Although milk thistle has not been confirmed as an antidote following acute exposure to liver toxins in humans, parenteral silybin is nevertheless marketed and used in Europe as an antidote in Amanita phalloides mushroom poisoning. This use is based on favorable outcomes reported in case-control studies.

Adverse Effects

Milk thistle has rarely been reported to cause adverse effects when used at recommended doses. In clinical trials, the incidence of adverse effects (eg, gastrointestinal upset, dermatologic, headaches) was comparable to that of placebo.

Drug Interactions, Precautions, & Dosing

There are no reported drug-drug interactions or precautions for milk thistle. Recommended dosage is 280–420 mg/d, calculated as silybin, in three divided doses.

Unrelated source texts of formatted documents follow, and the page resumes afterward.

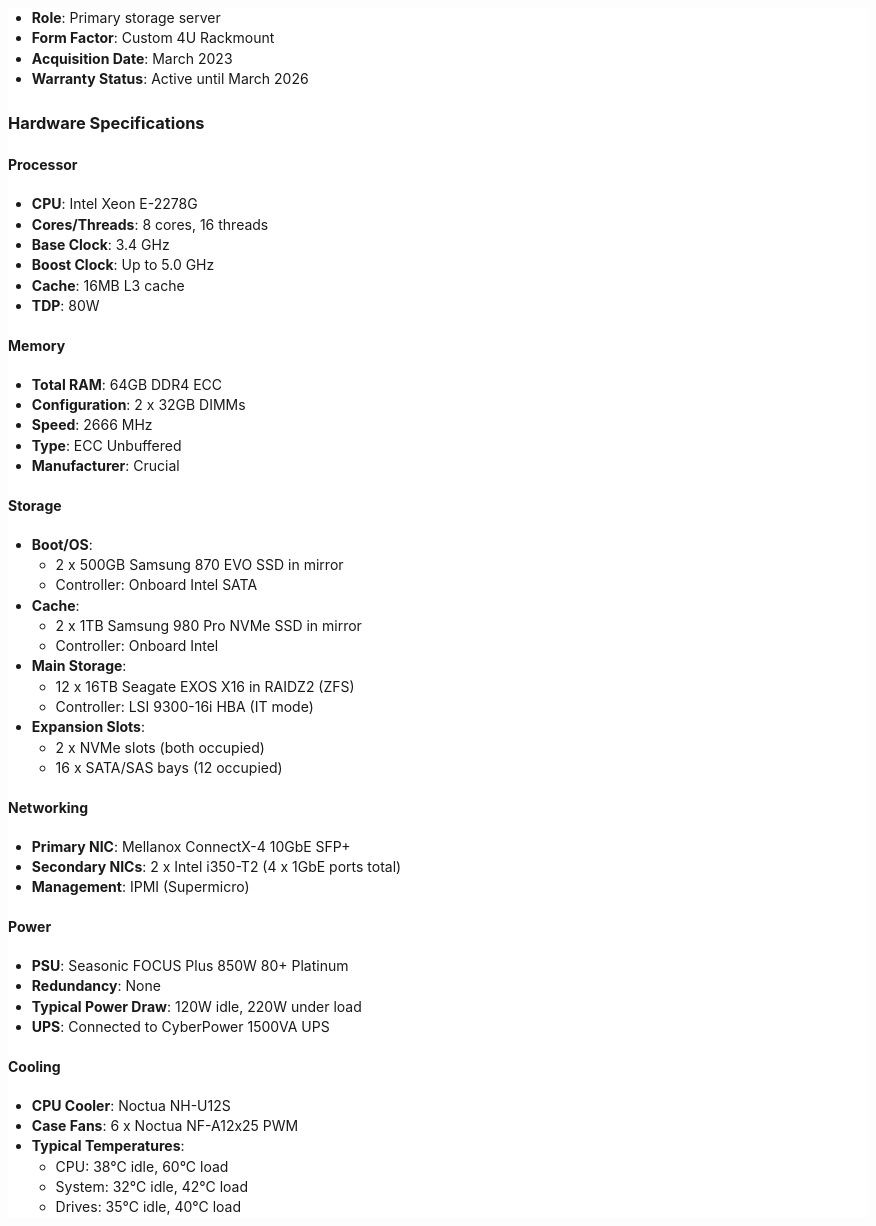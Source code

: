 - **Role**: Primary storage server
- **Form Factor**: Custom 4U Rackmount
- **Acquisition Date**: March 2023
- **Warranty Status**: Active until March 2026

### Hardware Specifications

#### Processor
- **CPU**: Intel Xeon E-2278G
- **Cores/Threads**: 8 cores, 16 threads
- **Base Clock**: 3.4 GHz
- **Boost Clock**: Up to 5.0 GHz
- **Cache**: 16MB L3 cache
- **TDP**: 80W

#### Memory
- **Total RAM**: 64GB DDR4 ECC
- **Configuration**: 2 x 32GB DIMMs
- **Speed**: 2666 MHz
- **Type**: ECC Unbuffered
- **Manufacturer**: Crucial

#### Storage
- **Boot/OS**:
  - 2 x 500GB Samsung 870 EVO SSD in mirror
  - Controller: Onboard Intel SATA
- **Cache**:
  - 2 x 1TB Samsung 980 Pro NVMe SSD in mirror
  - Controller: Onboard Intel
- **Main Storage**:
  - 12 x 16TB Seagate EXOS X16 in RAIDZ2 (ZFS)
  - Controller: LSI 9300-16i HBA (IT mode)
- **Expansion Slots**:
  - 2 x NVMe slots (both occupied)
  - 16 x SATA/SAS bays (12 occupied)

#### Networking
- **Primary NIC**: Mellanox ConnectX-4 10GbE SFP+
- **Secondary NICs**: 2 x Intel i350-T2 (4 x 1GbE ports total)
- **Management**: IPMI (Supermicro)

#### Power
- **PSU**: Seasonic FOCUS Plus 850W 80+ Platinum
- **Redundancy**: None
- **Typical Power Draw**: 120W idle, 220W under load
- **UPS**: Connected to CyberPower 1500VA UPS

#### Cooling
- **CPU Cooler**: Noctua NH-U12S
- **Case Fans**: 6 x Noctua NF-A12x25 PWM
- **Typical Temperatures**:
  - CPU: 38°C idle, 60°C load
  - System: 32°C idle, 42°C load
  - Drives: 35°C idle, 40°C load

ST. John's Wort (Hypericum Perforatum)

Chemistry

St. John's wort, also known as hypericum, contains a variety of constituents that might contribute to its claimed pharmacologic activity in the treatment of depression. Hypericin, a marker of standardization for currently marketed products, was thought to be the primary antidepressant constituent. Recent attention has focused on hyperforin, but a combination of several compounds is probably involved. Commercial formulations are usually prepared by soaking the dried chopped flowers in methanol to create a hydroalcoholic extract that is then dried.

Pharmacologic Effects

Antidepressant Action

The hypericin fraction was initially reported to have MAO-A and -B inhibitor properties. Later studies found that the concentration required for this inhibition was higher than that achieved with recommended dosages. In vitro studies using the commercially formulated hydroalcoholic extract have shown inhibition of nerve terminal reuptake of serotonin, norepinephrine, and dopamine. While the hypericin constituent did not show reuptake inhibition for any of these systems, the hyperforin constituent did. Chronic administration of the commercial extract has also been reported to significantly down-regulate the expression of cortical adrenoceptors and up-regulate the expression of serotonin receptors (5-HT2) in a rodent model.

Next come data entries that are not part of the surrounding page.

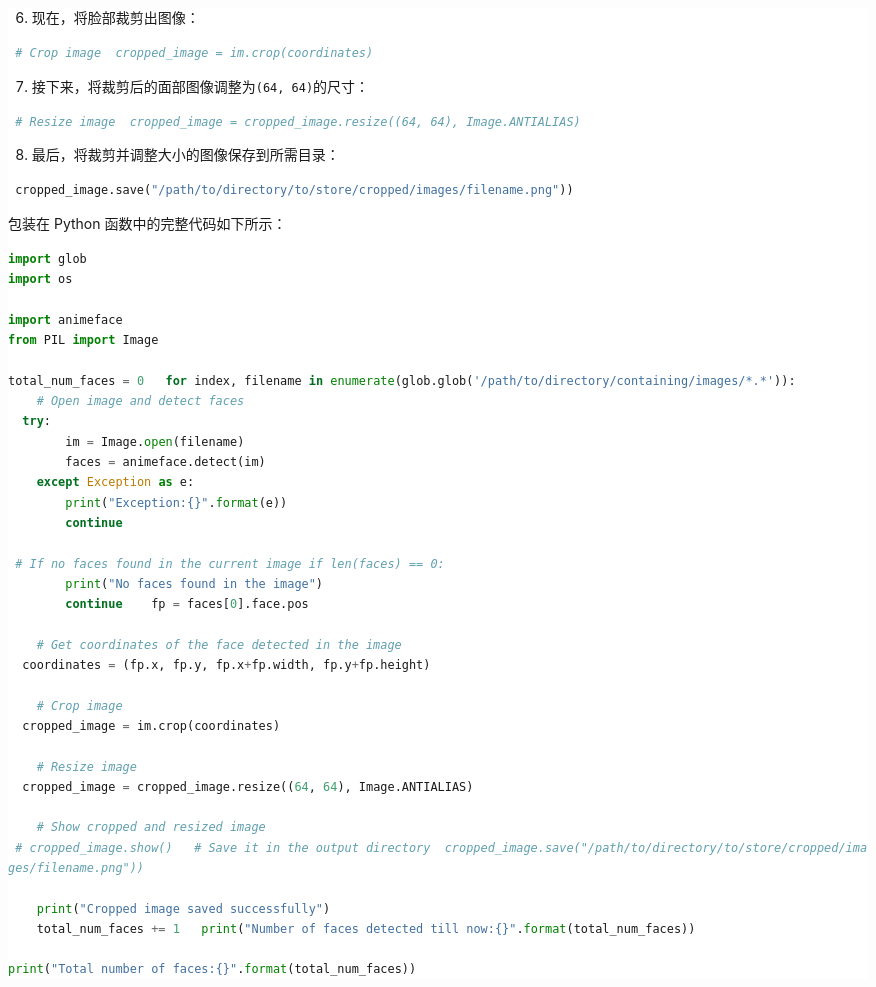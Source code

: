 6.  现在，将脸部裁剪出图像：

```py
 # Crop image  cropped_image = im.crop(coordinates)
```

7.  接下来，将裁剪后的面部图像调整为`(64, 64)`的尺寸：

```py
 # Resize image  cropped_image = cropped_image.resize((64, 64), Image.ANTIALIAS)
```

8.  最后，将裁剪并调整大小的图像保存到所需目录：

```py
 cropped_image.save("/path/to/directory/to/store/cropped/images/filename.png"))
```

包装在 Python 函数中的完整代码如下所示：

```py
import glob
import os

import animeface
from PIL import Image

total_num_faces = 0   for index, filename in enumerate(glob.glob('/path/to/directory/containing/images/*.*')):
    # Open image and detect faces
  try:
        im = Image.open(filename)
        faces = animeface.detect(im)
    except Exception as e:
        print("Exception:{}".format(e))
        continue

 # If no faces found in the current image if len(faces) == 0:
        print("No faces found in the image")
        continue    fp = faces[0].face.pos

    # Get coordinates of the face detected in the image
  coordinates = (fp.x, fp.y, fp.x+fp.width, fp.y+fp.height)

    # Crop image
  cropped_image = im.crop(coordinates)

    # Resize image
  cropped_image = cropped_image.resize((64, 64), Image.ANTIALIAS)

    # Show cropped and resized image
 # cropped_image.show()   # Save it in the output directory  cropped_image.save("/path/to/directory/to/store/cropped/images/filename.png"))

    print("Cropped image saved successfully")
    total_num_faces += 1   print("Number of faces detected till now:{}".format(total_num_faces))

print("Total number of faces:{}".format(total_num_faces))
```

Other effects observed in vitro include sigma receptor binding using the hypericin fraction and GABA receptor binding using the commercial extract. Interleukin-6 production is also reduced in the presence of the extract.

Clinical Trials for Depression

The most recent systematic review and meta-analysis involved 37 randomized, double-blind, controlled trials (26 compared St. John's wort to placebo, 7 to tricyclic antidepressants, and 7 to selective serotonin reuptake inhibitors [SSRIs]). St. John's wort was reported to be more efficacious than placebo and equivalent to prescription reference treatments including the SSRIs for mild to moderate depression. Most trials used 900 mg/d (for mild to moderate depression) of St. John's wort for 4–12 weeks.

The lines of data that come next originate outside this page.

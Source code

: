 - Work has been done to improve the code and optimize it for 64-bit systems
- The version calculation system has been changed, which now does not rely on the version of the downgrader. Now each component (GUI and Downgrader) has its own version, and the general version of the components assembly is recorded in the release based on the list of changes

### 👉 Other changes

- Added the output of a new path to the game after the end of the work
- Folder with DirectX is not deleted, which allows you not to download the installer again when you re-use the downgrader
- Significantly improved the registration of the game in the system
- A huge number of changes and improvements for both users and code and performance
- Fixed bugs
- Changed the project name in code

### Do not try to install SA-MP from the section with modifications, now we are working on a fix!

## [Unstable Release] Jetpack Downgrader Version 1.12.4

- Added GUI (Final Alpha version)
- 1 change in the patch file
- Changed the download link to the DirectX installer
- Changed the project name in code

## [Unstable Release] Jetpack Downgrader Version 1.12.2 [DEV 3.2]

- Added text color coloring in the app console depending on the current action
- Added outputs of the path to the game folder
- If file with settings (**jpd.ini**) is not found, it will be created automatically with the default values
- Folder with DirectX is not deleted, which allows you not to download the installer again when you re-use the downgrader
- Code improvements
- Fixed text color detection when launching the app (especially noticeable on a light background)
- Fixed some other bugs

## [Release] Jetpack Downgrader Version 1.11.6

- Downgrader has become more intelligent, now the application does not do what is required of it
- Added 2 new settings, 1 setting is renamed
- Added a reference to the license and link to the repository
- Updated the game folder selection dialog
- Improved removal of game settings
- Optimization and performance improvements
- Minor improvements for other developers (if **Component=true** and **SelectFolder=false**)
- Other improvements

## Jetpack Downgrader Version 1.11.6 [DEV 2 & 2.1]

Efficacy for more severe depression is still in question. A recent randomized, double-blind, three-arm comparison showed equivalence of 20 mg of citalopram and 900 mg of St. John's wort and superiority of both treatments over placebo in reducing symptoms of moderate to severe depression over 6 weeks.

Antiviral and Anticarcinogenic Effects

The hypericin constituent of St. John's wort is photolabile and can be activated by exposure to certain wavelengths of visible or ultraviolet A light. Parenteral formulations of hypericin (photoactivated just before administration) have been used investigationally to treat HIV infection (given intravenously) and basal and squamous cell carcinoma (given by intralesional injection). In vitro, photoactivated hypericin inhibits a variety of enveloped and nonenveloped viruses as well as the growth of cells in some neoplastic tissues. Inhibition of protein kinase C and of singlet oxygen radical generation have been proposed as possible mechanisms. The latter could inhibit cell growth or cause cell apoptosis. These studies were carried out using the isolated hypericin constituent of St. John's wort; the usual hydroalcoholic extract of St. John's wort has not been studied for these indications and should not be recommended for patients with viral illness or cancer.

Adverse Effects

Photosensitization has been reported, and patients should be instructed to wear sunscreen while using this product. Hypomania, mania, and autonomic arousal have also been reported in patients using St. John's wort.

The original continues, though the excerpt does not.